Raising a little human is a reasonably time-consuming affair. Yep, you heard it here first. With an extra person on board – one that is entirely dependent on you – it is fairly easy to neglect the one that isn’t. Occasionally this is fine, maybe even necessary, but the problem is if you play the same song long enough eventually it’s going to get stuck in your head.
That’s where my and I husband found ourselves a little while back, in our early baby-wrangling days. While we didn’t let the issue get to a concerning level we were both painfully aware that if we ignored the habits and attitudes that were slowly forming that in a year or two it would be concerning. So instead of ignoring it we decided to commit ourselves to a tune-up, a service, realignment and any other car-related pun you can think of.
Whether you have children or not though, most relationships need a tune-up occasionally and sometimes realising it is the hardest part. Here are the 3 things I have done which have helped my husband and I reconnect and realign since that crazy, wonderful, little creature entered our world.
The Imaginary Pen Pal
If your relationship is stuck in a rut then it is bloody easy to forget all the brilliant things about it. It can sometimes feel like you can’t resolve anything before another irritation/snipe/issue rears its ugly head. You either snap or resign yourself to it and walk off muttering like a madman. You need to refocus on all the good stuff, quick smart. A great solution is the imaginary pen pal. Don’t roll your eyes, it works!
Sit yourself down with a pen and paper and write a letter to your imaginary long-lost pen pal. Pretend you haven’t written to them since meeting your partner. You can’t wait to tell them the whole story. Write about how you met, describe them (all your favourite bits), talk about the highlights, and laugh about the bad bits. Brag about all that is good – their positive attributes, what you love most about them, what your plans are for the future. Basically this is just a giant, person-specific gratitude List!
By the end of my letter not only had I been reminded about how flippin’ amazing my husband is but I also had a bit of clarity on my own actions. Things that ‘were totally his fault’ all of a sudden made a bit more sense. I realised I wasn’t being his cheerleader: I was struggling against him.
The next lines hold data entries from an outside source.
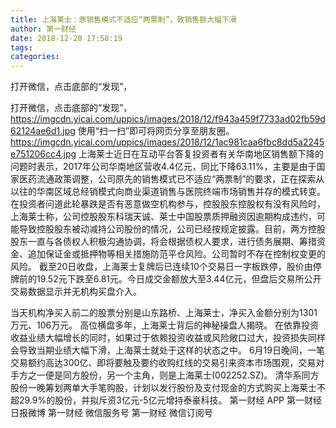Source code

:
 ```yaml
---
title: 上海莱士：原销售模式不适应“两票制”，致销售额大幅下滑
author: 第一财经
date: 2018-12-20 17:58:19
tags: 
categories: 
---
```

打开微信，点击底部的“发现”，
<!-- more -->
打开微信，点击底部的“发现”，
https://imgcdn.yicai.com/uppics/images/2018/12/f943a459f7733ad02fb59d62124ae6d1.jpg
使用“扫一扫”即可将网页分享至朋友圈。
https://imgcdn.yicai.com/uppics/images/2018/12/1ac981caa6fbc8dd5a2245e751206cc4.jpg
上海莱士近日在互动平台答复投资者有关华南地区销售额下降的问题时表示，2017年公司华南地区营收4.4亿元，同比下降63.11%，主要是由于国家医药流通政策调整，公司原先的销售模式已不适应“两票制”的要求，正在探索从以往的华南区域总经销模式向商业渠道销售与医院终端市场销售并存的模式转变。
在投资者问道此轮暴跌是否有恶意做空机构参与，控股股东控股权有没有风险时，
上海莱士称，公司控股股东科瑞天诚、莱士中国股票质押融资因逾期构成违约，可能导致控股股东被动减持公司股份的情况，公司已经按规定披露。目前，两方控股股东一直与各债权人积极沟通协调，将会根据债权人要求，进行债务展期、筹措资金、追加保证金或抵押物等相关措施防范平仓风险。公司暂时不存在控制权变更的风险。
截至20日收盘，上海莱士复牌后已连续10个交易日一字板跌停，股价由停牌前的19.52元下跌至6.81元。今日成交金额放大至3.44亿元，但盘后交易所公开交易数据显示并无机构买盘介入。
 
 
当天机构净买入前二的股票分别是山东路桥、上海莱士，净买入金额分别为1301万元、106万元。
高位横盘多年，上海莱士背后的神秘操盘人揭晓。
在依靠投资收益业绩大幅增长的同时，如果过于依赖投资收益或风险敞口过大，投资损失同样会导致当期业绩大幅下滑，上海莱士就处于这样的状态之中。
6月19日晚间，一笔交易额约高达300亿、即将要触及要约收购红线的交易引来资本市场围观，交易对手方之一便是同方股份，另一个主角，则是上海莱士(002252.SZ)。
清华系同方股份一晚筹划两单大手笔购股，计划以发行股份及支付现金的方式购买上海莱士不超29.9%的股份，并拟斥资3亿元-5亿元增持泰豪科技。
第一财经
APP
第一财经
日报微博
第一财经
微信服务号
第一财经
微信订阅号
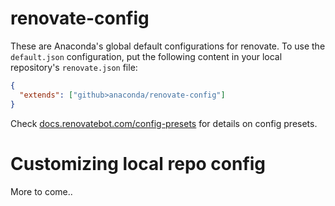 # renovate-config

These are Anaconda's global default configurations for renovate. To use the `default.json` configuration, put the following content in your local repository's `renovate.json` file:

```json
{
  "extends": ["github>anaconda/renovate-config"]
}
```

Check [docs.renovatebot.com/config-presets](https://docs.renovatebot.com/config-presets/) for details on config presets.

# Customizing local repo config

More to come..
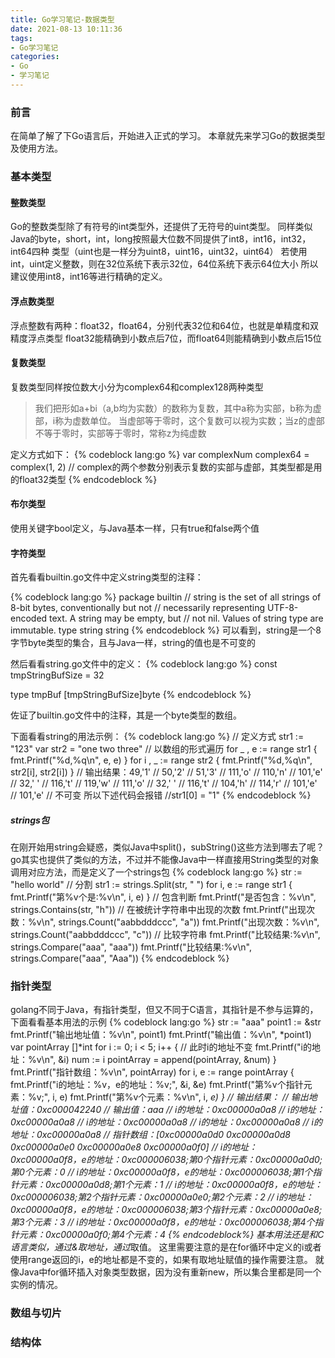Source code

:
 ```yaml
---
title: Go学习笔记-数据类型
date: 2021-08-13 10:11:36
tags:
- Go学习笔记
categories:
- Go
- 学习笔记
---
```


### 前言
  在简单了解了下Go语言后，开始进入正式的学习。
  本章就先来学习Go的数据类型及使用方法。
<!-- more -->

### 基本类型

#### 整数类型

  Go的整数类型除了有符号的int类型外，还提供了无符号的uint类型。
  同样类似Java的byte，short，int，long按照最大位数不同提供了int8，int16，int32，int64四种
  类型（uint也是一样分为uint8，uint16，uint32，uint64）
  若使用int，uint定义整数，则在32位系统下表示32位，64位系统下表示64位大小
  所以建议使用int8，int16等进行精确的定义。

#### 浮点数类型

  浮点整数有两种：float32，float64，分别代表32位和64位，也就是单精度和双精度浮点类型
  float32能精确到小数点后7位，而float64则能精确到小数点后15位

#### 复数类型

  复数类型同样按位数大小分为complex64和complex128两种类型

> 我们把形如a+bi（a,b均为实数）的数称为复数，其中a称为实部，b称为虚部，i称为虚数单位。
> 当虚部等于零时，这个复数可以视为实数；当z的虚部不等于零时，实部等于零时，常称z为纯虚数
  
  定义方式如下：
{% codeblock lang:go %}
var complexNum complex64 = complex(1, 2)
// complex的两个参数分别表示复数的实部与虚部，其类型都是用的float32类型
{% endcodeblock %}

#### 布尔类型

  使用关键字bool定义，与Java基本一样，只有true和false两个值

#### 字符类型

  首先看看builtin.go文件中定义string类型的注释：

{% codeblock lang:go %}
package builtin
// string is the set of all strings of 8-bit bytes, conventionally but not
// necessarily representing UTF-8-encoded text. A string may be empty, but
// not nil. Values of string type are immutable.
type string string
{% endcodeblock %}
  可以看到，string是一个8字节byte类型的集合，且与Java一样，string的值也是不可变的

  然后看看string.go文件中的定义：
{% codeblock lang:go %}
const tmpStringBufSize = 32

type tmpBuf [tmpStringBufSize]byte
{% endcodeblock %}

  佐证了builtin.go文件中的注释，其是一个byte类型的数组。

  下面看看string的用法示例：
{% codeblock lang:go %}
  // 定义方式
  str1 := "123"
  var str2 = "one two three"
  // 以数组的形式遍历
  for _ , e := range str1 {
    fmt.Printf("%d,%q\n", e, e)
  }
  for i , _ := range str2 {
    fmt.Printf("%d,%q\n", str2[i], str2[i])
  }
  // 输出结果：49,'1'
  //          50,'2'
  //          51,'3'
  //          111,'o'
  //          110,'n'
  //          101,'e'
  //          32,' '
  //          116,'t'
  //          119,'w'
  //          111,'o'
  //          32,' '
  //          116,'t'
  //          104,'h'
  //          114,'r'
  //          101,'e'
  //          101,'e'
  // 不可变 所以下述代码会报错
  //str1[0] = "1"
{% endcodeblock %}

##### strings包
   
   在刚开始用string会疑惑，类似Java中split()，subString()这些方法到哪去了呢？
   go其实也提供了类似的方法，不过并不能像Java中一样直接用String类型的对象调用对应方法，而是定义了一个strings包
{% codeblock lang:go %}
  str := "hello world"
  // 分割
  str1 := strings.Split(str, " ")
  for i, e := range str1 {
    fmt.Printf("第%v个是:%v\n", i, e)
  }
  // 包含判断
  fmt.Printf("是否包含：%v\n", strings.Contains(str, "h"))
  // 在被统计字符串中出现的次数
  fmt.Printf("出现次数：%v\n", strings.Count("aabbdddccc", "a"))
  fmt.Printf("出现次数：%v\n", strings.Count("aabbdddccc", "c"))
  // 比较字符串
  fmt.Printf("比较结果:%v\n", strings.Compare("aaa", "aaa"))
  fmt.Printf("比较结果:%v\n", strings.Compare("aaa", "Aaa"))
{% endcodeblock %}

### 指针类型

   golang不同于Java，有指针类型，但又不同于C语言，其指针是不参与运算的，下面看看基本用法的示例
{% codeblock lang:go %}
  str := "aaa"
  point1 := &str
  fmt.Printf("输出地址值：%v\n", point1)
  fmt.Printf("输出值：%v\n", *point1)
  var pointArray []*int
  for i := 0; i < 5; i++ {
    // 此时i的地址不变
    fmt.Printf("i的地址：%v\n", &i)
    num := i
    pointArray = append(pointArray, &num)
  }
  fmt.Printf("指针数组：%v\n", pointArray)
  for i, e := range pointArray {
    fmt.Printf("i的地址：%v，e的地址：%v;", &i, &e)
    fmt.Printf("第%v个指针元素：%v;", i, e)
    fmt.Printf("第%v个元素：%v\n", i, *e)
  }
// 输出结果：
// 输出地址值：0xc000042240
// 输出值：aaa
// i的地址：0xc00000a0a8
// i的地址：0xc00000a0a8
// i的地址：0xc00000a0a8
// i的地址：0xc00000a0a8
// i的地址：0xc00000a0a8
// 指针数组：[0xc00000a0d0 0xc00000a0d8 0xc00000a0e0 0xc00000a0e8 0xc00000a0f0]
// i的地址：0xc00000a0f8，e的地址：0xc000006038;第0个指针元素：0xc00000a0d0;第0个元素：0
// i的地址：0xc00000a0f8，e的地址：0xc000006038;第1个指针元素：0xc00000a0d8;第1个元素：1
// i的地址：0xc00000a0f8，e的地址：0xc000006038;第2个指针元素：0xc00000a0e0;第2个元素：2
// i的地址：0xc00000a0f8，e的地址：0xc000006038;第3个指针元素：0xc00000a0e8;第3个元素：3
// i的地址：0xc00000a0f8，e的地址：0xc000006038;第4个指针元素：0xc00000a0f0;第4个元素：4
{% endcodeblock%}
  基本用法还是和C语言类似，通过&取地址，通过*取值。
  这里需要注意的是在for循环中定义的i或者使用range返回的i，e的地址都是不变的，如果有取地址赋值的操作需要注意。
  就像Java中for循环插入对象类型数据，因为没有重新new，所以集合里都是同一个实例的情况。

### 数组与切片

### 结构体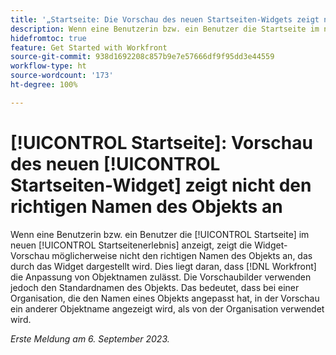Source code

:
 ```yaml
---
title: '„Startseite: Die Vorschau des neuen Startseiten-Widgets zeigt nicht den richtigen Namen des Objekts an“'
description: Wenn eine Benutzerin bzw. ein Benutzer die Startseite im neuen Starterlebnis konfiguriert, zeigt die Widget-Vorschau möglicherweise nicht den richtigen Namen des Objekts an, das durch das Widget dargestellt wird. Dies liegt daran, dass Workfront die Anpassung von Objektnamen ermöglicht. Die Vorschaubilder verwenden jedoch den Standardnamen des Objekts. Das bedeutet, dass bei einer Organisation, die den Namen eines Objekts angepasst hat, in der Vorschau ein anderer Objektname angezeigt wird, als von der Organisation verwendet wird.“
hidefromtoc: true
feature: Get Started with Workfront
source-git-commit: 938d1692208c857b9e7e57666df9f95dd3e44559
workflow-type: ht
source-wordcount: '173'
ht-degree: 100%

---
```



# [!UICONTROL Startseite]: Vorschau des neuen [!UICONTROL Startseiten-Widget] zeigt nicht den richtigen Namen des Objekts an

Wenn eine Benutzerin bzw. ein Benutzer die [!UICONTROL Startseite] im neuen [!UICONTROL Startseitenerlebnis] anzeigt, zeigt die Widget-Vorschau möglicherweise nicht den richtigen Namen des Objekts an, das durch das Widget dargestellt wird. Dies liegt daran, dass [!DNL Workfront] die Anpassung von Objektnamen zulässt. Die Vorschaubilder verwenden jedoch den Standardnamen des Objekts. Das bedeutet, dass bei einer Organisation, die den Namen eines Objekts angepasst hat, in der Vorschau ein anderer Objektname angezeigt wird, als von der Organisation verwendet wird.

_Erste Meldung am 6. September 2023._

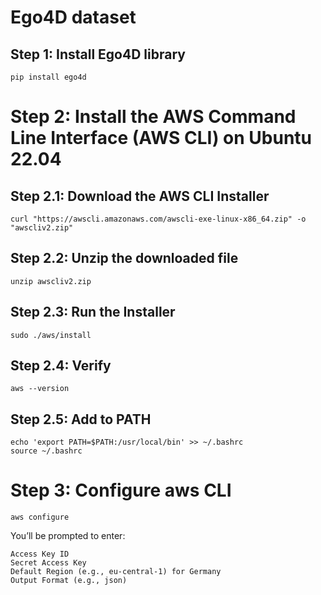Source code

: # Ego4D dataset

## Step 1: Install Ego4D library
```
pip install ego4d
```

# Step 2: Install the AWS Command Line Interface (AWS CLI) on Ubuntu 22.04

## Step 2.1: Download the AWS CLI Installer
```
curl "https://awscli.amazonaws.com/awscli-exe-linux-x86_64.zip" -o "awscliv2.zip"
```
## Step 2.2: Unzip the downloaded file
```
unzip awscliv2.zip
```

## Step 2.3: Run the Installer
```
sudo ./aws/install
```
## Step 2.4: Verify
```
aws --version
```
## Step 2.5: Add to PATH
```
echo 'export PATH=$PATH:/usr/local/bin' >> ~/.bashrc
source ~/.bashrc
```

# Step 3: Configure aws CLI
```
aws configure
```
You’ll be prompted to enter:
```
Access Key ID
Secret Access Key
Default Region (e.g., eu-central-1) for Germany
Output Format (e.g., json)
```
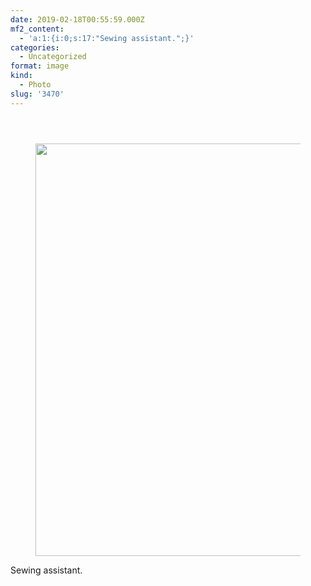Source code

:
 ```yaml
---
date: 2019-02-18T00:55:59.000Z
mf2_content:
  - 'a:1:{i:0;s:17:"Sewing assistant.";}'
categories:
  - Uncategorized
format: image
kind:
  - Photo
slug: '3470'
---
```

<section class="response"> <header> </header> 

<div data-carousel-extra='{"blog_id":1,"permalink":"https:\/\/www.yergler.net\/2019\/02\/17\/3470\/"}' id='gallery-12' class='gallery galleryid-3470 gallery-columns-1 gallery-size-large'>
  <figure class='gallery-item'> 
  
  <div class='gallery-icon landscape'>
    <a href='https://www.yergler.net/wp-content/uploads/2019/02/igI2KcCF.jpg'><img width="660" height="660" src="https://www.yergler.net/wp-content/uploads/2019/02/igI2KcCF-1024x1024.jpg" class="attachment-large size-large u-photo" alt="" loading="lazy" srcset="https://www.yergler.net/wp-content/uploads/2019/02/igI2KcCF-1024x1024.jpg 1024w, https://www.yergler.net/wp-content/uploads/2019/02/igI2KcCF-150x150.jpg 150w, https://www.yergler.net/wp-content/uploads/2019/02/igI2KcCF-300x300.jpg 300w, https://www.yergler.net/wp-content/uploads/2019/02/igI2KcCF-768x768.jpg 768w, https://www.yergler.net/wp-content/uploads/2019/02/igI2KcCF-800x800.jpg 800w, https://www.yergler.net/wp-content/uploads/2019/02/igI2KcCF-50x50.jpg 50w, https://www.yergler.net/wp-content/uploads/2019/02/igI2KcCF.jpg 1080w" sizes="(max-width: 660px) 100vw, 660px" data-attachment-id="3471" data-permalink="https://www.yergler.net/2019/02/17/3470/igi2kccf/" data-orig-file="https://www.yergler.net/wp-content/uploads/2019/02/igI2KcCF.jpg" data-orig-size="1080,1080" data-comments-opened="0" data-image-meta="{&quot;aperture&quot;:&quot;0&quot;,&quot;credit&quot;:&quot;&quot;,&quot;camera&quot;:&quot;&quot;,&quot;caption&quot;:&quot;&quot;,&quot;created_timestamp&quot;:&quot;0&quot;,&quot;copyright&quot;:&quot;&quot;,&quot;focal_length&quot;:&quot;0&quot;,&quot;iso&quot;:&quot;0&quot;,&quot;shutter_speed&quot;:&quot;0&quot;,&quot;title&quot;:&quot;&quot;,&quot;orientation&quot;:&quot;0&quot;}" data-image-title="igI2KcCF" data-image-description="" data-image-caption="" data-medium-file="https://www.yergler.net/wp-content/uploads/2019/02/igI2KcCF-300x300.jpg" data-large-file="https://www.yergler.net/wp-content/uploads/2019/02/igI2KcCF-1024x1024.jpg" /></a>
  </div></figure>
</div></section> 

Sewing assistant.
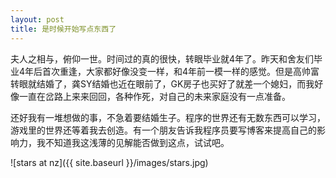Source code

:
```yaml
---
layout: post
title: 是时候开始写点东西了
---
```


夫人之相与，俯仰一世。时间过的真的很快，转眼毕业就4年了。昨天和舍友们毕业4年后首次重逢，大家都好像没变一样，和4年前一模一样的感觉。但是高帅富转眼就结婚了，龚SY结婚也近在眼前了，GK房子也买好了就差一个媳妇，而我好像一直在岔路上来来回回，各种作死，对自己的未来家庭没有一点准备。

还好我有一堆想做的事，不急着要结婚生子。程序的世界还有无数东西可以学习，游戏里的世界还等着我去创造。有一个朋友告诉我程序员要写博客来提高自己的影响力，我不知道我这浅薄的见解能否做到这点，试试吧。

![stars at nz]({{ site.baseurl }}/images/stars.jpg)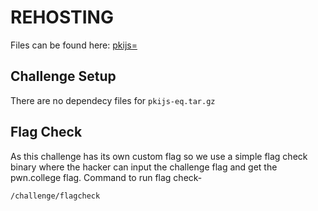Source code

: # REHOSTING

Files can be found here: [pkijs=](https://github.com/DownUnderCTF/Challenges_2024_Public/blob/main/misc/pkijs-eq/README.md)

## Challenge Setup
There are no dependecy files for `pkijs-eq.tar.gz`

## Flag Check

As this challenge has its own custom flag so we use a simple flag check binary where the hacker can input the challenge flag and get the pwn.college flag. Command to run flag check-
```
/challenge/flagcheck
```
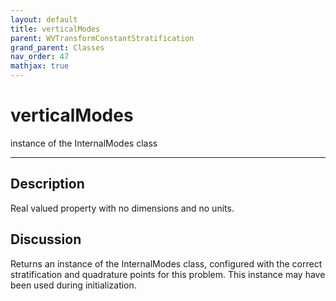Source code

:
 ```yaml
---
layout: default
title: verticalModes
parent: WVTransformConstantStratification
grand_parent: Classes
nav_order: 47
mathjax: true
---
```


#  verticalModes

instance of the InternalModes class


---

## Description
Real valued property with no dimensions and no units.

## Discussion

Returns an instance of the InternalModes class, configured with the correct stratification and quadrature points for this problem. This instance may have been used during initialization.

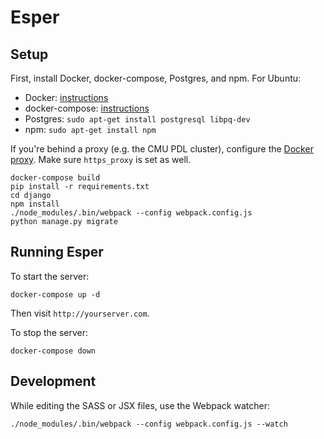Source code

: # Esper

## Setup
First, install Docker, docker-compose, Postgres, and npm. For Ubuntu:
* Docker: [instructions](https://docs.docker.com/engine/installation/linux/ubuntu/#prerequisites)
* docker-compose: [instructions](https://github.com/docker/compose/releases/tag/1.11.2)
* Postgres: `sudo apt-get install postgresql libpq-dev`
* npm: `sudo apt-get install npm`

If you're behind a proxy (e.g. the CMU PDL cluster), configure the [Docker proxy](https://docs.docker.com/engine/admin/systemd/#http-proxy). Make sure `https_proxy` is set as well.

```
docker-compose build
pip install -r requirements.txt
cd django
npm install
./node_modules/.bin/webpack --config webpack.config.js
python manage.py migrate
```

## Running Esper
To start the server:
```
docker-compose up -d
```

Then visit `http://yourserver.com`.

To stop the server:
```
docker-compose down
```

## Development
While editing the SASS or JSX files, use the Webpack watcher:
```
./node_modules/.bin/webpack --config webpack.config.js --watch
```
As far as light-bulb moments go this was pretty blinding.
The Myers-Briggs Test
This is not your average personality test. It only has four questions however it is basically a crystal ball. Since discovering the test I have forced everyone in my life to take it as well and have had so many moments rolling around in hysterics at the perceptiveness of it. For example it picked up that for my personality type (ENFP – The Inspirer) I find cleaning particularly hard-work and “find life very unpleasant when forced to partake in such mundane activities”. My parents found that particularly amusing. It also noticed that I harbor an “extreme dislike for criticism” – hang on, that’s ringing some bells?
Besides being a novelty this test DOES have its purpose. For us it sort of “reworded” a lot of opinions and thoughts that we had each been having and explained certain behaviours. It also spoke to the absolute strengths of the other person and (similar to the Pen-Pal solution) made us realise how lucky we were to have each other.
Basically I can’t recommend it enough in developing communication and understanding between new or established relationships. Warning though – it can be a little confronting. But I highly recommend it.
- Take the test here
- Then Google your “your 4 letter code + personality page”.
Interesting fact: Out of the 15 tests I have now forced upon friends and family not once has the ‘career choice’ section been wrong. It has picked all of my loved ones as the doctors, accountants, artists and wanderers that they are.
Listen – properly. With nothing else on your mind. Put down what you are doing or put aside the list that is coursing through your mind. Be 100% fully present, as if it was your first date. Ask questions. Turn off the TV. Stop playing with your phone. No more half communication.